_Exercise details_. Read through the listing below and copy each line in which the word "construção" occurs.

↓↓↓

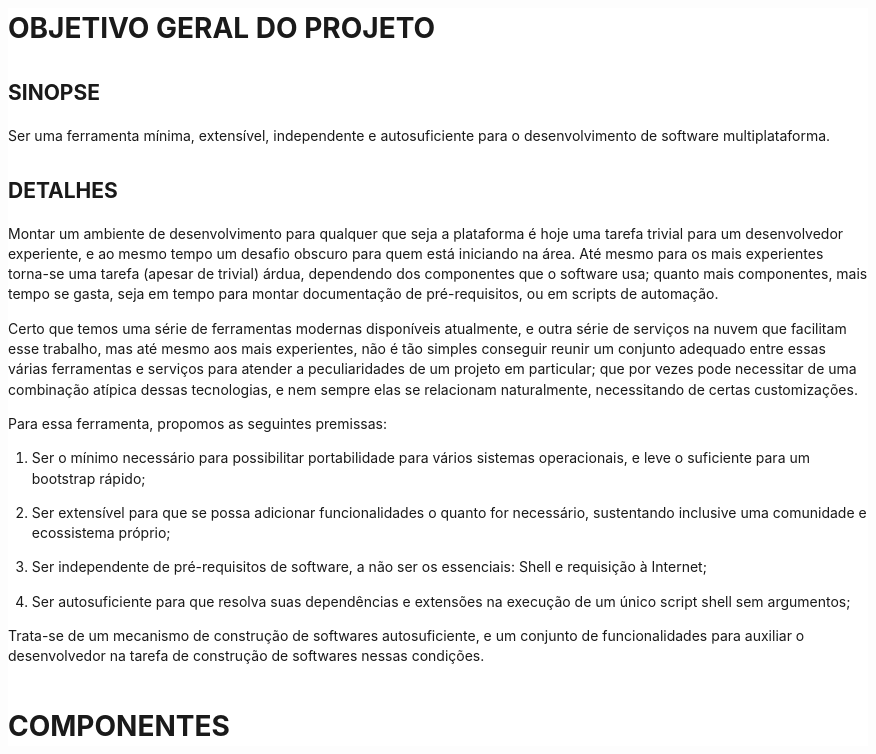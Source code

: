 # OBJETIVO GERAL DO PROJETO

## SINOPSE

Ser uma ferramenta mínima, extensível, independente e autosuficiente
para o desenvolvimento de software multiplataforma.

## DETALHES
Montar um ambiente de desenvolvimento para qualquer que seja a plataforma
é hoje uma tarefa trivial para um desenvolvedor experiente, e ao mesmo
tempo um desafio obscuro para quem está iniciando na área. Até mesmo para
os mais experientes torna-se uma tarefa (apesar de trivial) árdua,
dependendo dos componentes que o software usa; quanto mais componentes,
mais tempo se gasta, seja em tempo para montar documentação de
pré-requisitos, ou em scripts de automação.

Certo que temos uma série de ferramentas modernas disponíveis atualmente,
e outra série de serviços na nuvem que facilitam esse trabalho, mas até
mesmo aos mais experientes, não é tão simples conseguir reunir um conjunto
adequado entre essas várias ferramentas e serviços para atender a
peculiaridades de um projeto em particular; que por vezes pode necessitar
de uma combinação atípica dessas tecnologias, e nem sempre elas se
relacionam naturalmente, necessitando de certas customizações.

Para essa ferramenta, propomos as seguintes premissas:

1. Ser o mínimo necessário para possibilitar portabilidade
   para vários sistemas operacionais, e leve o suficiente para
   um bootstrap rápido;

2. Ser extensível para que se possa adicionar funcionalidades
   o quanto for necessário, sustentando inclusive uma
   comunidade e ecossistema próprio;

3. Ser independente de pré-requisitos de software, a não ser os
   essenciais: Shell e requisição à Internet;

4. Ser autosuficiente para que resolva suas dependências e
   extensões na execução de um único script shell sem
   argumentos;
			   
Trata-se de um mecanismo de construção de softwares autosuficiente, e um
conjunto de funcionalidades para auxiliar o desenvolvedor na tarefa de
construção de softwares nessas condições.

# COMPONENTES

↑↑↑

_Worked solution_.
Trata-se de um mecanismo de construção de softwares autosuficiente, e um
construção de softwares nessas condições.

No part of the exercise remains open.